About this task: Reproduce the section of the listing that begins at the line containing "(0.581) & $+9/-7$ (0.804) \\" and finishes at the line containing "(1.000) & $+9/-8$ (1.000) \\". Include both end lines and nothing beyond them.

---------------

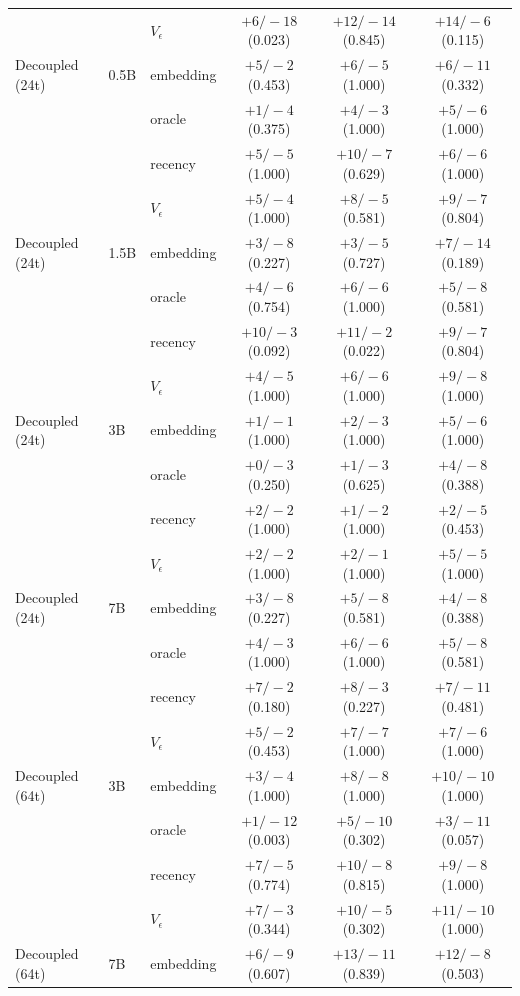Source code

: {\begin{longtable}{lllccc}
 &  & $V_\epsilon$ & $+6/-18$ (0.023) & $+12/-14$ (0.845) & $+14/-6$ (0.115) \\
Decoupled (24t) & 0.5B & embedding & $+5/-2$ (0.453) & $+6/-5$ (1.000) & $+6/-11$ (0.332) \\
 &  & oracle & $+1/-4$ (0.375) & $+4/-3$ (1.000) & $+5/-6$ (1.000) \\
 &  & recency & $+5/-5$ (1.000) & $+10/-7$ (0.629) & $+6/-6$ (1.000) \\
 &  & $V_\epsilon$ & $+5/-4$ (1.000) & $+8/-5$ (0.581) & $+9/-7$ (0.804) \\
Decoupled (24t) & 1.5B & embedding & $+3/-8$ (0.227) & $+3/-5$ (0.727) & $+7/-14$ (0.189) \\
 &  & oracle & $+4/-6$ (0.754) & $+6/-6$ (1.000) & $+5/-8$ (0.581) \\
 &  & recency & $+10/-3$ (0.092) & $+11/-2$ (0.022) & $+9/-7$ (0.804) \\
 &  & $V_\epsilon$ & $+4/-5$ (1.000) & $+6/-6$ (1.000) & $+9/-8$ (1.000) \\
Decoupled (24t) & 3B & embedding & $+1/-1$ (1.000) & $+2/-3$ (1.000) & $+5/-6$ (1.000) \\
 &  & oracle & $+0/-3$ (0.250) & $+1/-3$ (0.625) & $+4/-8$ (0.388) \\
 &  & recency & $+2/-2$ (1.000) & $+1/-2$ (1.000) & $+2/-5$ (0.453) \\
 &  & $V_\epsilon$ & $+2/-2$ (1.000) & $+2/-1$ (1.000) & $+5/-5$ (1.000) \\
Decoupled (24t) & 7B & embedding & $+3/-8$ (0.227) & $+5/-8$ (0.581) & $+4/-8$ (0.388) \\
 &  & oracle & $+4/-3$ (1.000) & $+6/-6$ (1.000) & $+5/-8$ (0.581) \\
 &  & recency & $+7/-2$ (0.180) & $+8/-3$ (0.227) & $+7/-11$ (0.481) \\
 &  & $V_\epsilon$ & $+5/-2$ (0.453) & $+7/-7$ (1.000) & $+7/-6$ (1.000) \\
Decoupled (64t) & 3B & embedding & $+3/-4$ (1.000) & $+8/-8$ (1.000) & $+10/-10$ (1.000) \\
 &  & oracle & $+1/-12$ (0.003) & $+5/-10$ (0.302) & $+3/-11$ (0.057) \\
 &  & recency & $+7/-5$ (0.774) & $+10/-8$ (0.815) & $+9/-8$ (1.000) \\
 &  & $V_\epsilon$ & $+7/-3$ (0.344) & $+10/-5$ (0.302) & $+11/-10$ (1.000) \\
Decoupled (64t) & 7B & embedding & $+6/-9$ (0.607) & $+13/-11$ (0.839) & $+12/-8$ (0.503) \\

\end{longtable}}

---------------

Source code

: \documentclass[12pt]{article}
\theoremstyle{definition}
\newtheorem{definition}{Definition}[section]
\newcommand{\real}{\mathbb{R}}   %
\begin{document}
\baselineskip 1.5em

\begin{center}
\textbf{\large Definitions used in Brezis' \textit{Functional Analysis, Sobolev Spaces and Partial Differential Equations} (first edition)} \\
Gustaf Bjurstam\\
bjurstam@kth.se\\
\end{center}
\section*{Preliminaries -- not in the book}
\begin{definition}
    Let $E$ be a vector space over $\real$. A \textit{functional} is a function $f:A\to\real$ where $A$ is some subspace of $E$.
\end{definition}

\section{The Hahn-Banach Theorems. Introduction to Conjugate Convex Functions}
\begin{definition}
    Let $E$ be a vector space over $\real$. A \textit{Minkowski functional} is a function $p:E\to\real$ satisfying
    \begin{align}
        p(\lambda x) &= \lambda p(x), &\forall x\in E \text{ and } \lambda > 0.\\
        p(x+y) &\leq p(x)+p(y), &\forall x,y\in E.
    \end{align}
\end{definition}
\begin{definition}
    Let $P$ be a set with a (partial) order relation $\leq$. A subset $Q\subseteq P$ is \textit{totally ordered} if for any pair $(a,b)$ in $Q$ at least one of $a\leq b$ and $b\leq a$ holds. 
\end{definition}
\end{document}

---------------

Output for this exercise:
 &  & $V_\epsilon$ & $+5/-4$ (1.000) & $+8/-5$ (0.581) & $+9/-7$ (0.804) \\
Decoupled (24t) & 1.5B & embedding & $+3/-8$ (0.227) & $+3/-5$ (0.727) & $+7/-14$ (0.189) \\
 &  & oracle & $+4/-6$ (0.754) & $+6/-6$ (1.000) & $+5/-8$ (0.581) \\
 &  & recency & $+10/-3$ (0.092) & $+11/-2$ (0.022) & $+9/-7$ (0.804) \\
 &  & $V_\epsilon$ & $+4/-5$ (1.000) & $+6/-6$ (1.000) & $+9/-8$ (1.000) \\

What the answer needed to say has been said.